In short, I am a surfer who has lived inland my whole life, and I have major wanderlust. The dream is to sail the world, surf waves in exotic and isolated locations, experience other cultures, and achieve something huge for myself.

I am starting to get closer and closer to my sailing dream so I figure it would be time to start posting here instead of lurking. Like so many before me, I am seeking the voyaging dream with my limited means and knowledge. I'll be asking questions from you guys to help me through the process. I currently live in Orlando, Fl and do my sailing out of St. Augustine where my parents live.

If you are interested, I am chronicling my journey towards boat ownership and voyaging in my sailing blog. I cannot post links just yet, so you will need to copy/paste this in a browser:

Erick's Wanderlust Blog

Feel free to add and follow me on blogspot. My background and what I hope to accomplish is pretty much laid out in there already, and I am posting more and more frequently. I would love to have some experienced sailors shadow the blog and comment where they see fit. I'm sure many of the posts will make their way here in the form of questions.


----------



## oceansoul63 (Dec 29, 2008)

Welcome, Beersmith!

I will check out your blog. I'm just getting started on a similar dream, as many have before us and many will after.

St. Augustine is a great place to start from. I moved here with the specific intention of finding a boat to travel the world in, and it didn't take me long to find one -- a Bristol 34 sloop that I'm going to spend the next year or so fixing up and outfitting.

Best of luck to you in your endeavors!


----------



## N0NJY (Oct 19, 2008)

You make Beer, Beersmith? Me too 

Welcome aboard. 

My wife and I are starting..... give us a couple years. We'll see you "out there...wandering the world"


----------



## djodenda (Mar 4, 2006)

Welcome to Sailnet, Beersmith!

David


----------



## Beersmith (Nov 5, 2008)

N0NJY said:


> You make Beer, Beersmith? Me too
> 
> Welcome aboard.
> 
> My wife and I are starting..... give us a couple years. We'll see you "out there...wandering the world"


Yessir homebrewer here, well met! Just one of the other hobbies that keeps me busy until I can sail


----------



## Perithead (Nov 16, 2007)

Beersmith,

I checked out your blog, pretty nice. Looks like your pretty serious about getting out there, I am trying to do something pretty similar myself. 

Looks like you and your freinds enjoyed that first storm, I remember mine. It wasn't raining or lightening but the wind was pretty feirce and I had full sails up. It started to blow 30-35 knots I was told by my fellow sailor who was out at the time on his boat. My girlfriend didn't enjoy it too much but I really got a kick out of it, even though I tore a 3' rip in my jib. I should have reefed but the wind nearly died just before the heavy winds hit.

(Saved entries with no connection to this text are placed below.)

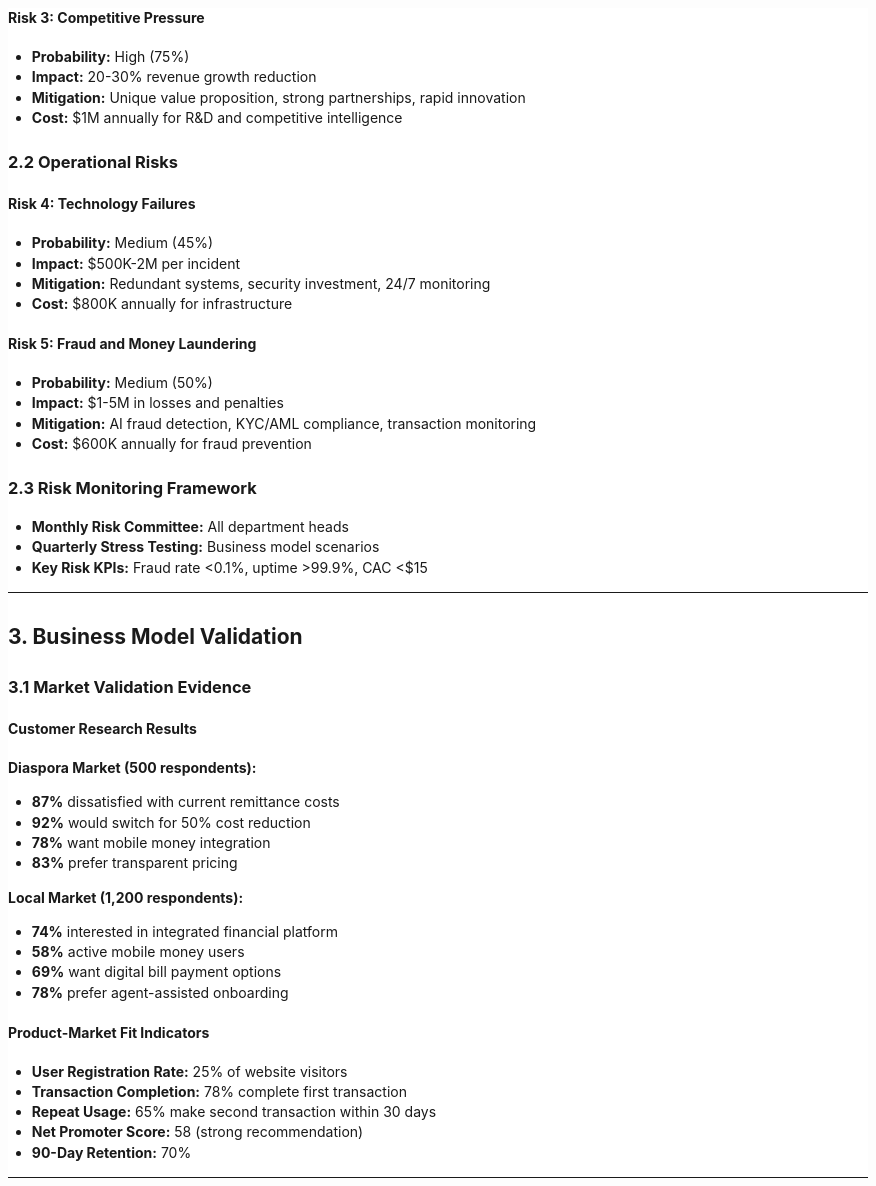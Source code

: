 #### Risk 3: Competitive Pressure
- **Probability:** High (75%)
- **Impact:** 20-30% revenue growth reduction
- **Mitigation:** Unique value proposition, strong partnerships, rapid innovation
- **Cost:** $1M annually for R&D and competitive intelligence

### 2.2 Operational Risks

#### Risk 4: Technology Failures
- **Probability:** Medium (45%)
- **Impact:** $500K-2M per incident
- **Mitigation:** Redundant systems, security investment, 24/7 monitoring
- **Cost:** $800K annually for infrastructure

#### Risk 5: Fraud and Money Laundering
- **Probability:** Medium (50%)
- **Impact:** $1-5M in losses and penalties
- **Mitigation:** AI fraud detection, KYC/AML compliance, transaction monitoring
- **Cost:** $600K annually for fraud prevention

### 2.3 Risk Monitoring Framework
- **Monthly Risk Committee:** All department heads
- **Quarterly Stress Testing:** Business model scenarios
- **Key Risk KPIs:** Fraud rate <0.1%, uptime >99.9%, CAC <$15

---

## 3. Business Model Validation

### 3.1 Market Validation Evidence

#### Customer Research Results
**Diaspora Market (500 respondents):**
- **87%** dissatisfied with current remittance costs
- **92%** would switch for 50% cost reduction
- **78%** want mobile money integration
- **83%** prefer transparent pricing

**Local Market (1,200 respondents):**
- **74%** interested in integrated financial platform
- **58%** active mobile money users
- **69%** want digital bill payment options
- **78%** prefer agent-assisted onboarding

#### Product-Market Fit Indicators
- **User Registration Rate:** 25% of website visitors
- **Transaction Completion:** 78% complete first transaction
- **Repeat Usage:** 65% make second transaction within 30 days
- **Net Promoter Score:** 58 (strong recommendation)
- **90-Day Retention:** 70%

---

Anyways, I like your blog and you have some pretty nice info on it. Looks like you have learned alot so far.

Good luck with getting out there!

Oh yeah, I couldn't tell if you have a boat yet. In some instances it seems like you may refer that you do but in others it doesn't. Just curious.


----------



## Beersmith (Nov 5, 2008)

Perithead said:


> Beersmith,
> 
> I checked out your blog, pretty nice. Looks like your pretty serious about getting out there, I am trying to do something pretty similar myself.
> 
> ...


Ahhh yes the storm was a great but unnerving experience. The most scary part about it was the lightning. If those bolts weren't coming down so frequently and so close it wouldn't have been nearly as bad.

And no, I don't have a boat yet unfortunitely. I am in that process right now just figuring out my options. Hopefully will have one in a year or two!


----------



## N0NJY (Oct 19, 2008)

Beersmith said:


> Yessir homebrewer here, well met! Just one of the other hobbies that keeps me busy until I can sail


We make home brewed beer, and mead. 

Wife and I are new to sailing.


----------